[Saved data entries]
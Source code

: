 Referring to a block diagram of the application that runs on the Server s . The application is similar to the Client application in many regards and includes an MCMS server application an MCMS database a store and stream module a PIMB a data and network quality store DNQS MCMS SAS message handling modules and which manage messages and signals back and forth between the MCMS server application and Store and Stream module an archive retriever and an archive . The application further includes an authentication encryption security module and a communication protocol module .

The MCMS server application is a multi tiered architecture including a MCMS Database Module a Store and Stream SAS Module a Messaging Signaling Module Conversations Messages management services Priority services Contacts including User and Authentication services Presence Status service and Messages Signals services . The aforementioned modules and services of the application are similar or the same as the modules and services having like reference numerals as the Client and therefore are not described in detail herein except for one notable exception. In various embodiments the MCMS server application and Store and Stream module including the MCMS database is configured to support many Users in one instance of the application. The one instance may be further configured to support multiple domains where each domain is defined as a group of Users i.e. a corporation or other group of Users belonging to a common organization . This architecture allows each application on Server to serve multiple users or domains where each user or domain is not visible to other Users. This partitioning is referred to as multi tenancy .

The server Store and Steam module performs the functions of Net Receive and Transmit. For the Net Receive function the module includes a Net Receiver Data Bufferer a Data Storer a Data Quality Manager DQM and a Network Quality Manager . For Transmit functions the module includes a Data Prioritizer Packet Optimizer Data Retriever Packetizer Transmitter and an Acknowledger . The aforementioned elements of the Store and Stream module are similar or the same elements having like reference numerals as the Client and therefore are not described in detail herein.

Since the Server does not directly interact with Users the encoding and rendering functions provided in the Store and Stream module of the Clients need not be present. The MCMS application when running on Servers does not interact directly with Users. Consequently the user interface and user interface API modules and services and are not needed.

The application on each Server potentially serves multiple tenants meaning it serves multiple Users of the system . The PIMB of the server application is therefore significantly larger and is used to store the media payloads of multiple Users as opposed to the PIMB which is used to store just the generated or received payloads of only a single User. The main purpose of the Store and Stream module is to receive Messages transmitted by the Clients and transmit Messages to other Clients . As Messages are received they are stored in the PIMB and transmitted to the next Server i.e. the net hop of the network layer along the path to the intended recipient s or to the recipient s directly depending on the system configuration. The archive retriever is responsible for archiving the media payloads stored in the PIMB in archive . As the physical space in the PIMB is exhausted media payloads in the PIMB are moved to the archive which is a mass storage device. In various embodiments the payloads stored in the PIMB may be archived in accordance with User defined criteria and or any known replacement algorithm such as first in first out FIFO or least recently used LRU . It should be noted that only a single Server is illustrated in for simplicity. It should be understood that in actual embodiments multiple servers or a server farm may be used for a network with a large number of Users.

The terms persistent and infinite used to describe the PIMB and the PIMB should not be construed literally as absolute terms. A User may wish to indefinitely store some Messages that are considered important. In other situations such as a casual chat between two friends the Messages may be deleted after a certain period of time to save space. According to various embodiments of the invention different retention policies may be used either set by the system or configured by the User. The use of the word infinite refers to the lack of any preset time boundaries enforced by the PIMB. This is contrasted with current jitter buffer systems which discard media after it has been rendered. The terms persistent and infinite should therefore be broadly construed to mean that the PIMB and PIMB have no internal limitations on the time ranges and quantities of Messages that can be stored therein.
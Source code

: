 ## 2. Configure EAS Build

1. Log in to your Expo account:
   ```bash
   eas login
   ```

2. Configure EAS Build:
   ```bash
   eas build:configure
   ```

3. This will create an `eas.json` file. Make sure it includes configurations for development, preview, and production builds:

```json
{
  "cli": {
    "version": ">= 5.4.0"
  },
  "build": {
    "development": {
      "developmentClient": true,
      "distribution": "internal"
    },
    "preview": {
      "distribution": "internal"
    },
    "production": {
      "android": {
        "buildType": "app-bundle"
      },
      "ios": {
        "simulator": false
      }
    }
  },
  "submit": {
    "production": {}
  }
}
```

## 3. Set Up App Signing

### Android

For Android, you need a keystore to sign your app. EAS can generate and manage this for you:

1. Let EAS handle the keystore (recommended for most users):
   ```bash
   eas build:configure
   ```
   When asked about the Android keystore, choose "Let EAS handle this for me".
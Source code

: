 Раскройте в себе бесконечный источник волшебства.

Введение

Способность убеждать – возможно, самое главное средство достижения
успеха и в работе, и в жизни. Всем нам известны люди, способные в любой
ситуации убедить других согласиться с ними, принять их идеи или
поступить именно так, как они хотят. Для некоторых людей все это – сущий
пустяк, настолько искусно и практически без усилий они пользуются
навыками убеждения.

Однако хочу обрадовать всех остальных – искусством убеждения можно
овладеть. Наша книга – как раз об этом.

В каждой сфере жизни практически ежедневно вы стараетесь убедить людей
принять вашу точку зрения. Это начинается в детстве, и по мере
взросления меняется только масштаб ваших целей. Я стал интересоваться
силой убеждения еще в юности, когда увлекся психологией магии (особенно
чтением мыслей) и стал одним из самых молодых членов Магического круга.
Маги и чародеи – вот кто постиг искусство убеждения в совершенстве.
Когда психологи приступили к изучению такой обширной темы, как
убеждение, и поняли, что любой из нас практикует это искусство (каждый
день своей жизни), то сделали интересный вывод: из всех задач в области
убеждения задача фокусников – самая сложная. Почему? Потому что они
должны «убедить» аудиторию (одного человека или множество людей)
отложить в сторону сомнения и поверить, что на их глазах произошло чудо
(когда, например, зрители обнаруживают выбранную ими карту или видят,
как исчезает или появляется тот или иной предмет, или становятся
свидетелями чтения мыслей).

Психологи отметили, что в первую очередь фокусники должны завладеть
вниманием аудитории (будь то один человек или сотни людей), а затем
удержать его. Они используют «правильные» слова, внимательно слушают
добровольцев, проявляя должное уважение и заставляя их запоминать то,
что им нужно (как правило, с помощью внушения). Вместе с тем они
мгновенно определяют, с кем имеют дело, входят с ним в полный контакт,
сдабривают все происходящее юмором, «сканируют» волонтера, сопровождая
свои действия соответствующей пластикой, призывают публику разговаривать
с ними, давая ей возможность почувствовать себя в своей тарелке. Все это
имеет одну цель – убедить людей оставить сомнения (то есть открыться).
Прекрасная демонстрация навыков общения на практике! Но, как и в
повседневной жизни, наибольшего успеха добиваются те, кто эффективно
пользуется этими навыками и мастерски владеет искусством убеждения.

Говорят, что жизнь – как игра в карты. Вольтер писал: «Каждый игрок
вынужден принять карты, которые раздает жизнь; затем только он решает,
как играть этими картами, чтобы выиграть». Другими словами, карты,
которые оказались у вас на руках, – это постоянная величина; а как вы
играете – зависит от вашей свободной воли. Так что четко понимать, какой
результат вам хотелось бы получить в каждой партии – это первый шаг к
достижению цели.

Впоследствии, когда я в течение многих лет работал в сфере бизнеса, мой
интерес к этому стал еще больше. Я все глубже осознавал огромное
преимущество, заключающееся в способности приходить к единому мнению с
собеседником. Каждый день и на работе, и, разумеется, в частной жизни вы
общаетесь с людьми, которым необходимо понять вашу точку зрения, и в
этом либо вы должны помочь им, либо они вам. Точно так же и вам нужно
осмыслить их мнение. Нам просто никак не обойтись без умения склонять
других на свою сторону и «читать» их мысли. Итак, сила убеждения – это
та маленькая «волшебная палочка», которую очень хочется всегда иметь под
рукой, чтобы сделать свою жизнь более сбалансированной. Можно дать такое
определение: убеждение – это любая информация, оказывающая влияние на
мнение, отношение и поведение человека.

- EXERCISE INSTRUCTIONS -
Every entry above must be returned word for word.

- ANSWER SECTION -
Source code

: Referring to a block diagram of the application that runs on the Server s . The application is similar to the Client application in many regards and includes an MCMS server application an MCMS database a store and stream module a PIMB a data and network quality store DNQS MCMS SAS message handling modules and which manage messages and signals back and forth between the MCMS server application and Store and Stream module an archive retriever and an archive . The application further includes an authentication encryption security module and a communication protocol module .

The MCMS server application is a multi tiered architecture including a MCMS Database Module a Store and Stream SAS Module a Messaging Signaling Module Conversations Messages management services Priority services Contacts including User and Authentication services Presence Status service and Messages Signals services . The aforementioned modules and services of the application are similar or the same as the modules and services having like reference numerals as the Client and therefore are not described in detail herein except for one notable exception. In various embodiments the MCMS server application and Store and Stream module including the MCMS database is configured to support many Users in one instance of the application. The one instance may be further configured to support multiple domains where each domain is defined as a group of Users i.e. a corporation or other group of Users belonging to a common organization . This architecture allows each application on Server to serve multiple users or domains where each user or domain is not visible to other Users. This partitioning is referred to as multi tenancy .

The server Store and Steam module performs the functions of Net Receive and Transmit. For the Net Receive function the module includes a Net Receiver Data Bufferer a Data Storer a Data Quality Manager DQM and a Network Quality Manager . For Transmit functions the module includes a Data Prioritizer Packet Optimizer Data Retriever Packetizer Transmitter and an Acknowledger . The aforementioned elements of the Store and Stream module are similar or the same elements having like reference numerals as the Client and therefore are not described in detail herein.

Since the Server does not directly interact with Users the encoding and rendering functions provided in the Store and Stream module of the Clients need not be present. The MCMS application when running on Servers does not interact directly with Users. Consequently the user interface and user interface API modules and services and are not needed.

The application on each Server potentially serves multiple tenants meaning it serves multiple Users of the system . The PIMB of the server application is therefore significantly larger and is used to store the media payloads of multiple Users as opposed to the PIMB which is used to store just the generated or received payloads of only a single User. The main purpose of the Store and Stream module is to receive Messages transmitted by the Clients and transmit Messages to other Clients . As Messages are received they are stored in the PIMB and transmitted to the next Server i.e. the net hop of the network layer along the path to the intended recipient s or to the recipient s directly depending on the system configuration. The archive retriever is responsible for archiving the media payloads stored in the PIMB in archive . As the physical space in the PIMB is exhausted media payloads in the PIMB are moved to the archive which is a mass storage device. In various embodiments the payloads stored in the PIMB may be archived in accordance with User defined criteria and or any known replacement algorithm such as first in first out FIFO or least recently used LRU . It should be noted that only a single Server is illustrated in for simplicity. It should be understood that in actual embodiments multiple servers or a server farm may be used for a network with a large number of Users.

The terms persistent and infinite used to describe the PIMB and the PIMB should not be construed literally as absolute terms. A User may wish to indefinitely store some Messages that are considered important. In other situations such as a casual chat between two friends the Messages may be deleted after a certain period of time to save space. According to various embodiments of the invention different retention policies may be used either set by the system or configured by the User. The use of the word infinite refers to the lack of any preset time boundaries enforced by the PIMB. This is contrasted with current jitter buffer systems which discard media after it has been rendered. The terms persistent and infinite should therefore be broadly construed to mean that the PIMB and PIMB have no internal limitations on the time ranges and quantities of Messages that can be stored therein.
Source code

: ## 2. Configure EAS Build

1. Log in to your Expo account:
   ```bash
   eas login
   ```

2. Configure EAS Build:
   ```bash
   eas build:configure
   ```

3. This will create an `eas.json` file. Make sure it includes configurations for development, preview, and production builds:

```json
{
  "cli": {
    "version": ">= 5.4.0"
  },
  "build": {
    "development": {
      "developmentClient": true,
      "distribution": "internal"
    },
    "preview": {
      "distribution": "internal"
    },
    "production": {
      "android": {
        "buildType": "app-bundle"
      },
      "ios": {
        "simulator": false
      }
    }
  },
  "submit": {
    "production": {}
  }
}
```

## 3. Set Up App Signing

### Android

For Android, you need a keystore to sign your app. EAS can generate and manage this for you:

1. Let EAS handle the keystore (recommended for most users):
   ```bash
   eas build:configure
   ```
   When asked about the Android keystore, choose "Let EAS handle this for me".
Source code

: Раскройте в себе бесконечный источник волшебства.

Введение

Способность убеждать – возможно, самое главное средство достижения
успеха и в работе, и в жизни. Всем нам известны люди, способные в любой
ситуации убедить других согласиться с ними, принять их идеи или
поступить именно так, как они хотят. Для некоторых людей все это – сущий
пустяк, настолько искусно и практически без усилий они пользуются
навыками убеждения.

Однако хочу обрадовать всех остальных – искусством убеждения можно
овладеть. Наша книга – как раз об этом.

В каждой сфере жизни практически ежедневно вы стараетесь убедить людей
принять вашу точку зрения. Это начинается в детстве, и по мере
взросления меняется только масштаб ваших целей. Я стал интересоваться
силой убеждения еще в юности, когда увлекся психологией магии (особенно
чтением мыслей) и стал одним из самых молодых членов Магического круга.
Маги и чародеи – вот кто постиг искусство убеждения в совершенстве.
Когда психологи приступили к изучению такой обширной темы, как
убеждение, и поняли, что любой из нас практикует это искусство (каждый
день своей жизни), то сделали интересный вывод: из всех задач в области
убеждения задача фокусников – самая сложная. Почему? Потому что они
должны «убедить» аудиторию (одного человека или множество людей)
отложить в сторону сомнения и поверить, что на их глазах произошло чудо
(когда, например, зрители обнаруживают выбранную ими карту или видят,
как исчезает или появляется тот или иной предмет, или становятся
свидетелями чтения мыслей).

Психологи отметили, что в первую очередь фокусники должны завладеть
вниманием аудитории (будь то один человек или сотни людей), а затем
удержать его. Они используют «правильные» слова, внимательно слушают
добровольцев, проявляя должное уважение и заставляя их запоминать то,
что им нужно (как правило, с помощью внушения). Вместе с тем они
мгновенно определяют, с кем имеют дело, входят с ним в полный контакт,
сдабривают все происходящее юмором, «сканируют» волонтера, сопровождая
свои действия соответствующей пластикой, призывают публику разговаривать
с ними, давая ей возможность почувствовать себя в своей тарелке. Все это
имеет одну цель – убедить людей оставить сомнения (то есть открыться).
Прекрасная демонстрация навыков общения на практике! Но, как и в
повседневной жизни, наибольшего успеха добиваются те, кто эффективно
пользуется этими навыками и мастерски владеет искусством убеждения.

Говорят, что жизнь – как игра в карты. Вольтер писал: «Каждый игрок
вынужден принять карты, которые раздает жизнь; затем только он решает,
как играть этими картами, чтобы выиграть». Другими словами, карты,
которые оказались у вас на руках, – это постоянная величина; а как вы
играете – зависит от вашей свободной воли. Так что четко понимать, какой
результат вам хотелось бы получить в каждой партии – это первый шаг к
достижению цели.

Впоследствии, когда я в течение многих лет работал в сфере бизнеса, мой
интерес к этому стал еще больше. Я все глубже осознавал огромное
преимущество, заключающееся в способности приходить к единому мнению с
собеседником. Каждый день и на работе, и, разумеется, в частной жизни вы
общаетесь с людьми, которым необходимо понять вашу точку зрения, и в
этом либо вы должны помочь им, либо они вам. Точно так же и вам нужно
осмыслить их мнение. Нам просто никак не обойтись без умения склонять
других на свою сторону и «читать» их мысли. Итак, сила убеждения – это
та маленькая «волшебная палочка», которую очень хочется всегда иметь под
рукой, чтобы сделать свою жизнь более сбалансированной. Можно дать такое
определение: убеждение – это любая информация, оказывающая влияние на
мнение, отношение и поведение человека.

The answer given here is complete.